◆ Collected data:
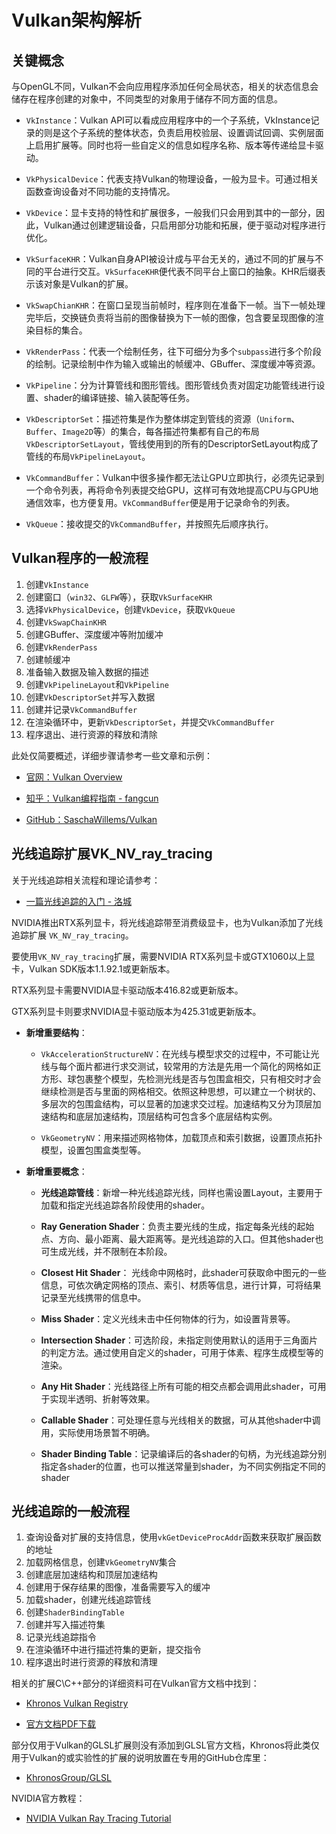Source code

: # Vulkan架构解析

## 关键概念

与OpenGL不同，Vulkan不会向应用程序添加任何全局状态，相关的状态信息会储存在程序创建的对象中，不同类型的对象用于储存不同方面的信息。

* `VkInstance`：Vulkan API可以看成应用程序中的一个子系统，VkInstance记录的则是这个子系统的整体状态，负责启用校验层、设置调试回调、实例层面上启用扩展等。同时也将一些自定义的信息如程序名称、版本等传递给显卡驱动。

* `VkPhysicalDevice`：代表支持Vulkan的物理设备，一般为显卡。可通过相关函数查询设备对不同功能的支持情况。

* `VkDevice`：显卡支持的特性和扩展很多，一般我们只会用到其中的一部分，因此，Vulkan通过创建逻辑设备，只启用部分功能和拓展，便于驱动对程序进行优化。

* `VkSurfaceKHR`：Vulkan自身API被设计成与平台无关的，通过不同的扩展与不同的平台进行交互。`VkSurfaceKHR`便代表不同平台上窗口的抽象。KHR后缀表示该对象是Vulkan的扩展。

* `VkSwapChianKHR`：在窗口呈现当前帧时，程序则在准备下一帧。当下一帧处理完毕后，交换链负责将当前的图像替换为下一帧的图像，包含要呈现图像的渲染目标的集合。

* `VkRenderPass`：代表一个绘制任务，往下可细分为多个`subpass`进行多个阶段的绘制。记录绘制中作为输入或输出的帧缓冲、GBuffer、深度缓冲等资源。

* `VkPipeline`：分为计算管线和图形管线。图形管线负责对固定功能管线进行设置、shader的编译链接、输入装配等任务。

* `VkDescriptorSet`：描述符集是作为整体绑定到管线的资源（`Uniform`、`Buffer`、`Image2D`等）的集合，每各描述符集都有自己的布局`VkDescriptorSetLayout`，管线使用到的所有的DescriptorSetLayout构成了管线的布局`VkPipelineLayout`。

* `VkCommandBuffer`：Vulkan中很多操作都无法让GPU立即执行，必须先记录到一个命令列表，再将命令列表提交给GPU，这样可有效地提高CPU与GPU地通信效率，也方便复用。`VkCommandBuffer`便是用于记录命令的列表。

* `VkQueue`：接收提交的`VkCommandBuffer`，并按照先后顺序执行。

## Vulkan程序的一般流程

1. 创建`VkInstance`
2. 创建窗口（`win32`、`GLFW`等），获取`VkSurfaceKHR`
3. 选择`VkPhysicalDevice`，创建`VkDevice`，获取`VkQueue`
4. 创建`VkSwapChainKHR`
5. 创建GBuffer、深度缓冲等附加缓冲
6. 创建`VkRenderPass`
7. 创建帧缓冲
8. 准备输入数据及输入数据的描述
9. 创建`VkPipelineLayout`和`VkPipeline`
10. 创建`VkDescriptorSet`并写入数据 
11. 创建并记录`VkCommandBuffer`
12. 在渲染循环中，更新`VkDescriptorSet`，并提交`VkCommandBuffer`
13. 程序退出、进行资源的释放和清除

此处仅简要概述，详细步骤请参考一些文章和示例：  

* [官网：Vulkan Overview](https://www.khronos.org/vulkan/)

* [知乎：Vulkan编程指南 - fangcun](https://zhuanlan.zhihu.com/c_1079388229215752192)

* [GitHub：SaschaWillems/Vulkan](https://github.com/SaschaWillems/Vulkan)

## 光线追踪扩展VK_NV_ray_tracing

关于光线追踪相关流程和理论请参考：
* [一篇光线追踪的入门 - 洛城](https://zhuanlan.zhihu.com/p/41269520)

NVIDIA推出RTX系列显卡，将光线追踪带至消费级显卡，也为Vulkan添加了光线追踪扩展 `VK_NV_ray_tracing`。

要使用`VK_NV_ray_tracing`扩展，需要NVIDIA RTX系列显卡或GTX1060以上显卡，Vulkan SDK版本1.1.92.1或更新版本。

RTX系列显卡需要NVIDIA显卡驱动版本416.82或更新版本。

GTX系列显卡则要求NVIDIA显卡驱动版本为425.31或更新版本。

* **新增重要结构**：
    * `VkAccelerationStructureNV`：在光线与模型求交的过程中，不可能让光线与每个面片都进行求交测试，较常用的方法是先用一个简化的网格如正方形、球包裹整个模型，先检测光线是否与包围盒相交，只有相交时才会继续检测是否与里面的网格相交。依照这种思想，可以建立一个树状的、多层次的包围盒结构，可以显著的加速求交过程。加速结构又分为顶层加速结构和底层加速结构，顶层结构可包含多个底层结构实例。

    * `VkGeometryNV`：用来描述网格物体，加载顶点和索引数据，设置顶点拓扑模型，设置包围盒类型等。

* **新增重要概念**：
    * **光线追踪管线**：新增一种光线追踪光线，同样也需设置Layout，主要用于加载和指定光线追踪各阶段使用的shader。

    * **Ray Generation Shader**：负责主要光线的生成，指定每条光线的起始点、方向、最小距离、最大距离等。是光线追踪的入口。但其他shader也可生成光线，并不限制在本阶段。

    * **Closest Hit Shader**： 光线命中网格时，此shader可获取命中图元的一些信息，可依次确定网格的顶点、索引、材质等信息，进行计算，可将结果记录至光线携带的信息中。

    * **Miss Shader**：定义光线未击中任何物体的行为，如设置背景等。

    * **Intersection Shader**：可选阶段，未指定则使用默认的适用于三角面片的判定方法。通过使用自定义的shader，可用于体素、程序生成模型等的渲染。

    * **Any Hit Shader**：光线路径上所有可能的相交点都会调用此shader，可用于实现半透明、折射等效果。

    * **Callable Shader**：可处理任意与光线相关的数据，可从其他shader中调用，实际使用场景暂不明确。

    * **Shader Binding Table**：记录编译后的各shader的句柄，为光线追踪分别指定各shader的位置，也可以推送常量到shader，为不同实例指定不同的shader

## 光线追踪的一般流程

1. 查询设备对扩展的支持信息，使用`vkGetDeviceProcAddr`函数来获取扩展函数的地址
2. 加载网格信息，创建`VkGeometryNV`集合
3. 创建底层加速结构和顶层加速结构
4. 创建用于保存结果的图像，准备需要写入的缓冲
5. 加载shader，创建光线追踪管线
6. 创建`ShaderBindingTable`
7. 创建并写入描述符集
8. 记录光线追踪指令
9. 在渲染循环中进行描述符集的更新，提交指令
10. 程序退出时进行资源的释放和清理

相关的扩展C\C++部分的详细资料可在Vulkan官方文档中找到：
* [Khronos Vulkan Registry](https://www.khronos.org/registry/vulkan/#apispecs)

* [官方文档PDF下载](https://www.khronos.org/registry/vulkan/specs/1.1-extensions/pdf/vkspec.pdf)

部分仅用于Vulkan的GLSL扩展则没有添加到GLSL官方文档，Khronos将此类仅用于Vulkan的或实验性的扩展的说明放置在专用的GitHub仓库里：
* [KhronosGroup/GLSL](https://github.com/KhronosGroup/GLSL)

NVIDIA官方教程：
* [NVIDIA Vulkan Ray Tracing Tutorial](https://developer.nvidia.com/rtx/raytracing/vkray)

◆ REQUIREMENT:
Set down every entry exactly as it appears, but skip the pictures.

◆ SOLUTION:
Source code

: # Vulkan架构解析

## 关键概念

与OpenGL不同，Vulkan不会向应用程序添加任何全局状态，相关的状态信息会储存在程序创建的对象中，不同类型的对象用于储存不同方面的信息。

* `VkInstance`：Vulkan API可以看成应用程序中的一个子系统，VkInstance记录的则是这个子系统的整体状态，负责启用校验层、设置调试回调、实例层面上启用扩展等。同时也将一些自定义的信息如程序名称、版本等传递给显卡驱动。

* `VkPhysicalDevice`：代表支持Vulkan的物理设备，一般为显卡。可通过相关函数查询设备对不同功能的支持情况。

* `VkDevice`：显卡支持的特性和扩展很多，一般我们只会用到其中的一部分，因此，Vulkan通过创建逻辑设备，只启用部分功能和拓展，便于驱动对程序进行优化。

* `VkSurfaceKHR`：Vulkan自身API被设计成与平台无关的，通过不同的扩展与不同的平台进行交互。`VkSurfaceKHR`便代表不同平台上窗口的抽象。KHR后缀表示该对象是Vulkan的扩展。

* `VkSwapChianKHR`：在窗口呈现当前帧时，程序则在准备下一帧。当下一帧处理完毕后，交换链负责将当前的图像替换为下一帧的图像，包含要呈现图像的渲染目标的集合。

* `VkRenderPass`：代表一个绘制任务，往下可细分为多个`subpass`进行多个阶段的绘制。记录绘制中作为输入或输出的帧缓冲、GBuffer、深度缓冲等资源。

* `VkPipeline`：分为计算管线和图形管线。图形管线负责对固定功能管线进行设置、shader的编译链接、输入装配等任务。

* `VkDescriptorSet`：描述符集是作为整体绑定到管线的资源（`Uniform`、`Buffer`、`Image2D`等）的集合，每各描述符集都有自己的布局`VkDescriptorSetLayout`，管线使用到的所有的DescriptorSetLayout构成了管线的布局`VkPipelineLayout`。

* `VkCommandBuffer`：Vulkan中很多操作都无法让GPU立即执行，必须先记录到一个命令列表，再将命令列表提交给GPU，这样可有效地提高CPU与GPU地通信效率，也方便复用。`VkCommandBuffer`便是用于记录命令的列表。

* `VkQueue`：接收提交的`VkCommandBuffer`，并按照先后顺序执行。

## Vulkan程序的一般流程

1. 创建`VkInstance`
2. 创建窗口（`win32`、`GLFW`等），获取`VkSurfaceKHR`
3. 选择`VkPhysicalDevice`，创建`VkDevice`，获取`VkQueue`
4. 创建`VkSwapChainKHR`
5. 创建GBuffer、深度缓冲等附加缓冲
6. 创建`VkRenderPass`
7. 创建帧缓冲
8. 准备输入数据及输入数据的描述
9. 创建`VkPipelineLayout`和`VkPipeline`
10. 创建`VkDescriptorSet`并写入数据 
11. 创建并记录`VkCommandBuffer`
12. 在渲染循环中，更新`VkDescriptorSet`，并提交`VkCommandBuffer`
13. 程序退出、进行资源的释放和清除

此处仅简要概述，详细步骤请参考一些文章和示例：  

* [官网：Vulkan Overview](https://www.khronos.org/vulkan/)

* [知乎：Vulkan编程指南 - fangcun](https://zhuanlan.zhihu.com/c_1079388229215752192)

* [GitHub：SaschaWillems/Vulkan](https://github.com/SaschaWillems/Vulkan)

## 光线追踪扩展VK_NV_ray_tracing

关于光线追踪相关流程和理论请参考：
* [一篇光线追踪的入门 - 洛城](https://zhuanlan.zhihu.com/p/41269520)

NVIDIA推出RTX系列显卡，将光线追踪带至消费级显卡，也为Vulkan添加了光线追踪扩展 `VK_NV_ray_tracing`。

要使用`VK_NV_ray_tracing`扩展，需要NVIDIA RTX系列显卡或GTX1060以上显卡，Vulkan SDK版本1.1.92.1或更新版本。

RTX系列显卡需要NVIDIA显卡驱动版本416.82或更新版本。

GTX系列显卡则要求NVIDIA显卡驱动版本为425.31或更新版本。

* **新增重要结构**：
    * `VkAccelerationStructureNV`：在光线与模型求交的过程中，不可能让光线与每个面片都进行求交测试，较常用的方法是先用一个简化的网格如正方形、球包裹整个模型，先检测光线是否与包围盒相交，只有相交时才会继续检测是否与里面的网格相交。依照这种思想，可以建立一个树状的、多层次的包围盒结构，可以显著的加速求交过程。加速结构又分为顶层加速结构和底层加速结构，顶层结构可包含多个底层结构实例。

    * `VkGeometryNV`：用来描述网格物体，加载顶点和索引数据，设置顶点拓扑模型，设置包围盒类型等。

* **新增重要概念**：
    * **光线追踪管线**：新增一种光线追踪光线，同样也需设置Layout，主要用于加载和指定光线追踪各阶段使用的shader。

    * **Ray Generation Shader**：负责主要光线的生成，指定每条光线的起始点、方向、最小距离、最大距离等。是光线追踪的入口。但其他shader也可生成光线，并不限制在本阶段。

    * **Closest Hit Shader**： 光线命中网格时，此shader可获取命中图元的一些信息，可依次确定网格的顶点、索引、材质等信息，进行计算，可将结果记录至光线携带的信息中。

    * **Miss Shader**：定义光线未击中任何物体的行为，如设置背景等。

    * **Intersection Shader**：可选阶段，未指定则使用默认的适用于三角面片的判定方法。通过使用自定义的shader，可用于体素、程序生成模型等的渲染。

    * **Any Hit Shader**：光线路径上所有可能的相交点都会调用此shader，可用于实现半透明、折射等效果。

    * **Callable Shader**：可处理任意与光线相关的数据，可从其他shader中调用，实际使用场景暂不明确。

    * **Shader Binding Table**：记录编译后的各shader的句柄，为光线追踪分别指定各shader的位置，也可以推送常量到shader，为不同实例指定不同的shader

## 光线追踪的一般流程

1. 查询设备对扩展的支持信息，使用`vkGetDeviceProcAddr`函数来获取扩展函数的地址
2. 加载网格信息，创建`VkGeometryNV`集合
3. 创建底层加速结构和顶层加速结构
4. 创建用于保存结果的图像，准备需要写入的缓冲
5. 加载shader，创建光线追踪管线
6. 创建`ShaderBindingTable`
7. 创建并写入描述符集
8. 记录光线追踪指令
9. 在渲染循环中进行描述符集的更新，提交指令
10. 程序退出时进行资源的释放和清理

相关的扩展C\C++部分的详细资料可在Vulkan官方文档中找到：
* [Khronos Vulkan Registry](https://www.khronos.org/registry/vulkan/#apispecs)

* [官方文档PDF下载](https://www.khronos.org/registry/vulkan/specs/1.1-extensions/pdf/vkspec.pdf)

部分仅用于Vulkan的GLSL扩展则没有添加到GLSL官方文档，Khronos将此类仅用于Vulkan的或实验性的扩展的说明放置在专用的GitHub仓库里：
* [KhronosGroup/GLSL](https://github.com/KhronosGroup/GLSL)

NVIDIA官方教程：
* [NVIDIA Vulkan Ray Tracing Tutorial](https://developer.nvidia.com/rtx/raytracing/vkray)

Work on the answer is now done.